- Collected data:
'''

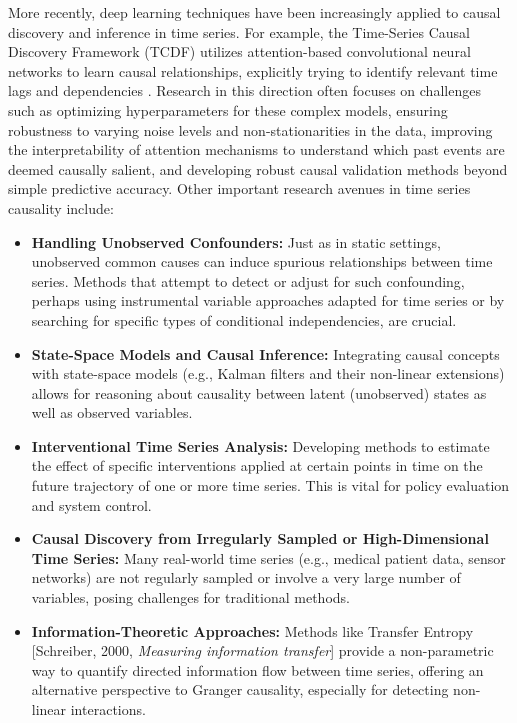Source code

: {More recently, deep learning techniques have been increasingly applied to causal discovery and inference in time series. For example, the Time-Series Causal Discovery Framework (TCDF) utilizes attention-based convolutional neural networks to learn causal relationships, explicitly trying to identify relevant time lags and dependencies \cite{Nauta2019Causal}. Research in this direction often focuses on challenges such as optimizing hyperparameters for these complex models, ensuring robustness to varying noise levels and non-stationarities in the data, improving the interpretability of attention mechanisms to understand which past events are deemed causally salient, and developing robust causal validation methods beyond simple predictive accuracy. Other important research avenues in time series causality include:
\begin{itemize}
    \item \textbf{Handling Unobserved Confounders:} Just as in static settings, unobserved common causes can induce spurious relationships between time series. Methods that attempt to detect or adjust for such confounding, perhaps using instrumental variable approaches adapted for time series or by searching for specific types of conditional independencies, are crucial.
    \item \textbf{State-Space Models and Causal Inference:} Integrating causal concepts with state-space models (e.g., Kalman filters and their non-linear extensions) allows for reasoning about causality between latent (unobserved) states as well as observed variables.
    \item \textbf{Interventional Time Series Analysis:} Developing methods to estimate the effect of specific interventions applied at certain points in time on the future trajectory of one or more time series. This is vital for policy evaluation and system control.
    \item \textbf{Causal Discovery from Irregularly Sampled or High-Dimensional Time Series:} Many real-world time series (e.g., medical patient data, sensor networks) are not regularly sampled or involve a very large number of variables, posing challenges for traditional methods.
    \item \textbf{Information-Theoretic Approaches:} Methods like Transfer Entropy [Schreiber, 2000, \textit{Measuring information transfer}] provide a non-parametric way to quantify directed information flow between time series, offering an alternative perspective to Granger causality, especially for detecting non-linear interactions.
\end{itemize}

}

'''

The data above, line by line: transcribe it exactly and drop the pictures.

Source code

: {More recently, deep learning techniques have been increasingly applied to causal discovery and inference in time series. For example, the Time-Series Causal Discovery Framework (TCDF) utilizes attention-based convolutional neural networks to learn causal relationships, explicitly trying to identify relevant time lags and dependencies \cite{Nauta2019Causal}. Research in this direction often focuses on challenges such as optimizing hyperparameters for these complex models, ensuring robustness to varying noise levels and non-stationarities in the data, improving the interpretability of attention mechanisms to understand which past events are deemed causally salient, and developing robust causal validation methods beyond simple predictive accuracy. Other important research avenues in time series causality include:
\begin{itemize}
    \item \textbf{Handling Unobserved Confounders:} Just as in static settings, unobserved common causes can induce spurious relationships between time series. Methods that attempt to detect or adjust for such confounding, perhaps using instrumental variable approaches adapted for time series or by searching for specific types of conditional independencies, are crucial.
    \item \textbf{State-Space Models and Causal Inference:} Integrating causal concepts with state-space models (e.g., Kalman filters and their non-linear extensions) allows for reasoning about causality between latent (unobserved) states as well as observed variables.
    \item \textbf{Interventional Time Series Analysis:} Developing methods to estimate the effect of specific interventions applied at certain points in time on the future trajectory of one or more time series. This is vital for policy evaluation and system control.
    \item \textbf{Causal Discovery from Irregularly Sampled or High-Dimensional Time Series:} Many real-world time series (e.g., medical patient data, sensor networks) are not regularly sampled or involve a very large number of variables, posing challenges for traditional methods.
    \item \textbf{Information-Theoretic Approaches:} Methods like Transfer Entropy [Schreiber, 2000, \textit{Measuring information transfer}] provide a non-parametric way to quantify directed information flow between time series, offering an alternative perspective to Granger causality, especially for detecting non-linear interactions.
\end{itemize}

}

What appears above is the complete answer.